[What this task involves]:
If a line in the records below contains the word "void", return that line.

━━━━━━━━━━━━━━━━━━━━━━━━━━━━━━

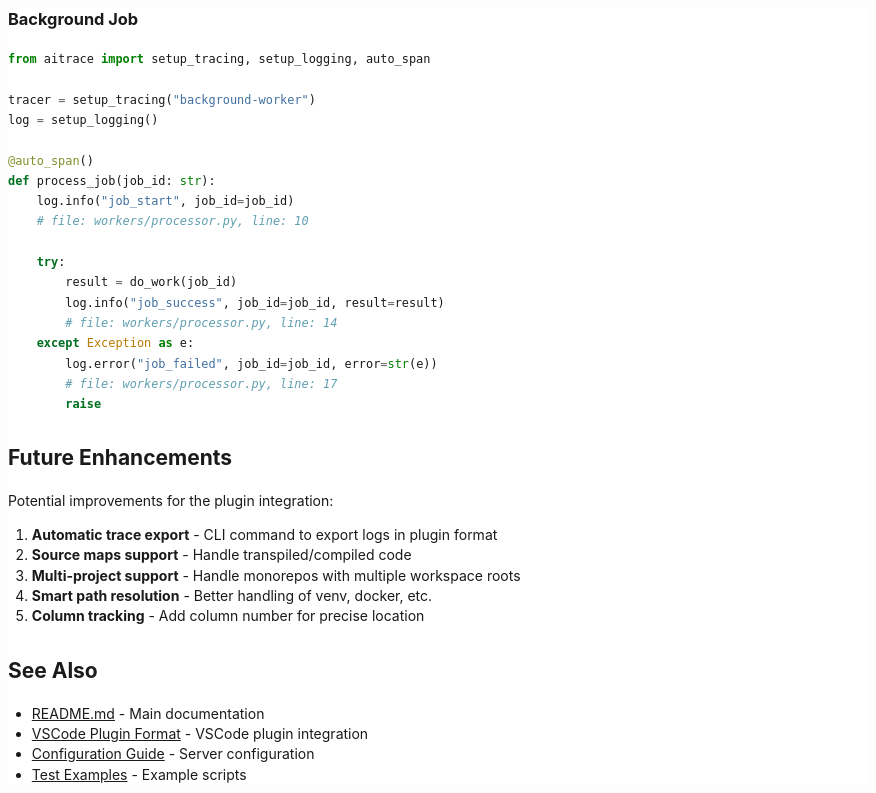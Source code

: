 ### Background Job

```python
from aitrace import setup_tracing, setup_logging, auto_span

tracer = setup_tracing("background-worker")
log = setup_logging()

@auto_span()
def process_job(job_id: str):
    log.info("job_start", job_id=job_id)
    # file: workers/processor.py, line: 10

    try:
        result = do_work(job_id)
        log.info("job_success", job_id=job_id, result=result)
        # file: workers/processor.py, line: 14
    except Exception as e:
        log.error("job_failed", job_id=job_id, error=str(e))
        # file: workers/processor.py, line: 17
        raise
```

## Future Enhancements

Potential improvements for the plugin integration:

1. **Automatic trace export** - CLI command to export logs in plugin format
2. **Source maps support** - Handle transpiled/compiled code
3. **Multi-project support** - Handle monorepos with multiple workspace roots
4. **Smart path resolution** - Better handling of venv, docker, etc.
5. **Column tracking** - Add column number for precise location

## See Also

- [README.md](../README.md) - Main documentation
- [VSCode Plugin Format](vscode/plugin_format.md) - VSCode plugin integration
- [Configuration Guide](configuration.md) - Server configuration
- [Test Examples](../test/README.md) - Example scripts
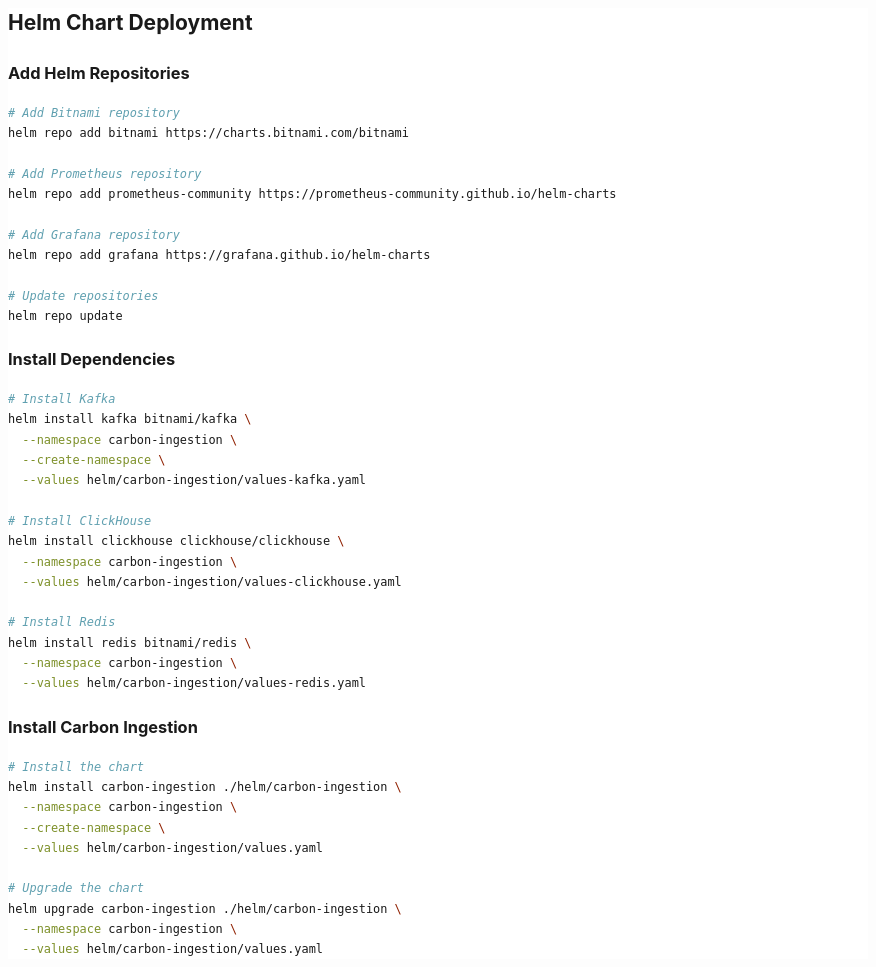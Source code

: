 ## Helm Chart Deployment

### Add Helm Repositories

```bash
# Add Bitnami repository
helm repo add bitnami https://charts.bitnami.com/bitnami

# Add Prometheus repository
helm repo add prometheus-community https://prometheus-community.github.io/helm-charts

# Add Grafana repository
helm repo add grafana https://grafana.github.io/helm-charts

# Update repositories
helm repo update
```

### Install Dependencies

```bash
# Install Kafka
helm install kafka bitnami/kafka \
  --namespace carbon-ingestion \
  --create-namespace \
  --values helm/carbon-ingestion/values-kafka.yaml

# Install ClickHouse
helm install clickhouse clickhouse/clickhouse \
  --namespace carbon-ingestion \
  --values helm/carbon-ingestion/values-clickhouse.yaml

# Install Redis
helm install redis bitnami/redis \
  --namespace carbon-ingestion \
  --values helm/carbon-ingestion/values-redis.yaml
```

### Install Carbon Ingestion

```bash
# Install the chart
helm install carbon-ingestion ./helm/carbon-ingestion \
  --namespace carbon-ingestion \
  --create-namespace \
  --values helm/carbon-ingestion/values.yaml

# Upgrade the chart
helm upgrade carbon-ingestion ./helm/carbon-ingestion \
  --namespace carbon-ingestion \
  --values helm/carbon-ingestion/values.yaml
```
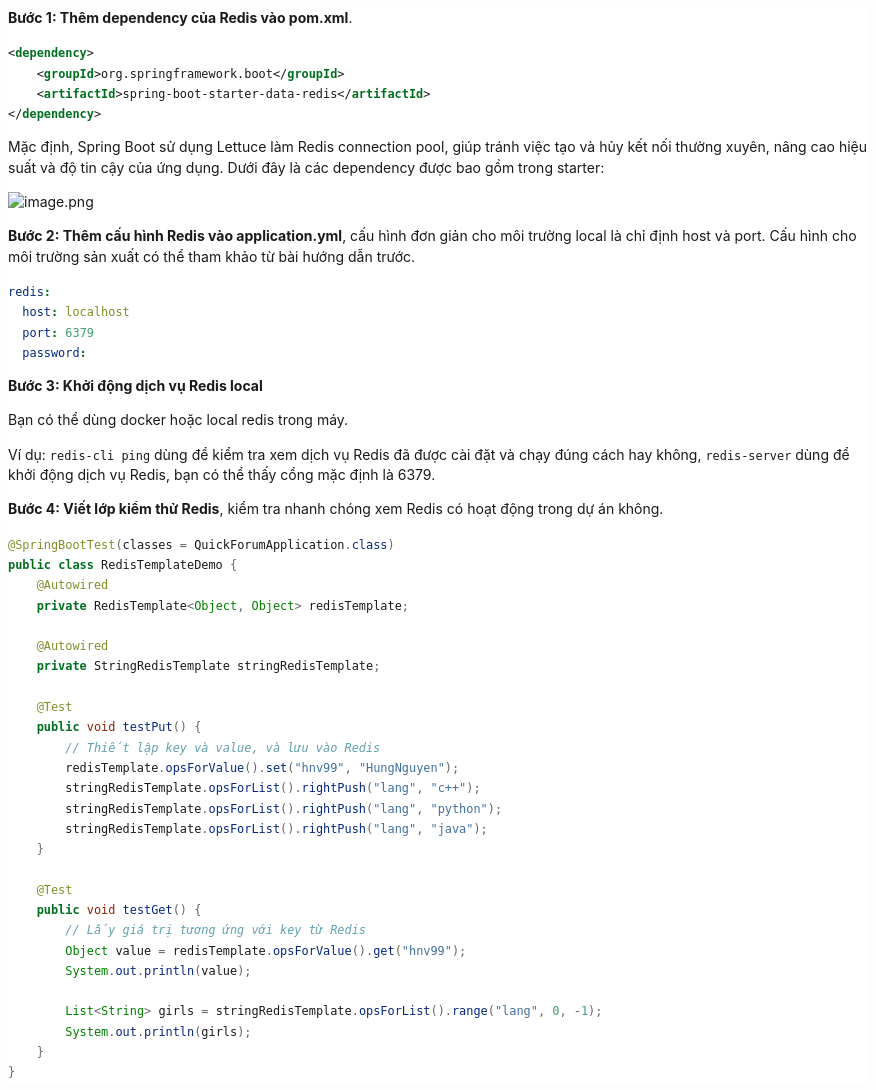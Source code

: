 **Bước 1: Thêm dependency của Redis vào pom.xml**.

```xml
<dependency>
    <groupId>org.springframework.boot</groupId>
    <artifactId>spring-boot-starter-data-redis</artifactId>
</dependency>
```

Mặc định, Spring Boot sử dụng Lettuce làm Redis connection pool, giúp tránh việc tạo và hủy kết nối thường xuyên, nâng cao hiệu suất và độ tin cậy của ứng dụng. Dưới đây là các dependency được bao gồm trong starter:

![image.png](https://raw.githubusercontent.com/vanhung4499/images/master/snap/20240416213700.png)

**Bước 2: Thêm cấu hình Redis vào application.yml**, cấu hình đơn giản cho môi trường local là chỉ định host và port. Cấu hình cho môi trường sản xuất có thể tham khảo từ bài hướng dẫn trước.

```yml
redis:
  host: localhost
  port: 6379
  password:

```

**Bước 3: Khởi động dịch vụ Redis local**

Bạn có thể dùng docker hoặc local redis trong máy.

Ví dụ: `redis-cli ping` dùng để kiểm tra xem dịch vụ Redis đã được cài đặt và chạy đúng cách hay không, `redis-server` dùng để khởi động dịch vụ Redis, bạn có thể thấy cổng mặc định là 6379.

**Bước 4: Viết lớp kiểm thử Redis**, kiểm tra nhanh chóng xem Redis có hoạt động trong dự án không.

```java
@SpringBootTest(classes = QuickForumApplication.class)
public class RedisTemplateDemo {
    @Autowired
    private RedisTemplate<Object, Object> redisTemplate;

    @Autowired
    private StringRedisTemplate stringRedisTemplate;

    @Test
    public void testPut() {
        // Thiết lập key và value, và lưu vào Redis
        redisTemplate.opsForValue().set("hnv99", "HungNguyen");
        stringRedisTemplate.opsForList().rightPush("lang", "c++");
        stringRedisTemplate.opsForList().rightPush("lang", "python");
        stringRedisTemplate.opsForList().rightPush("lang", "java");
    }

    @Test
    public void testGet() {
        // Lấy giá trị tương ứng với key từ Redis
        Object value = redisTemplate.opsForValue().get("hnv99");
        System.out.println(value);

        List<String> girls = stringRedisTemplate.opsForList().range("lang", 0, -1);
        System.out.println(girls);
    }
}

```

━━━━━━━━━━━━━━━━━━━━━━━━━━━━━━

[Exercise answer]:
    public void testPut() {
    public void testGet() {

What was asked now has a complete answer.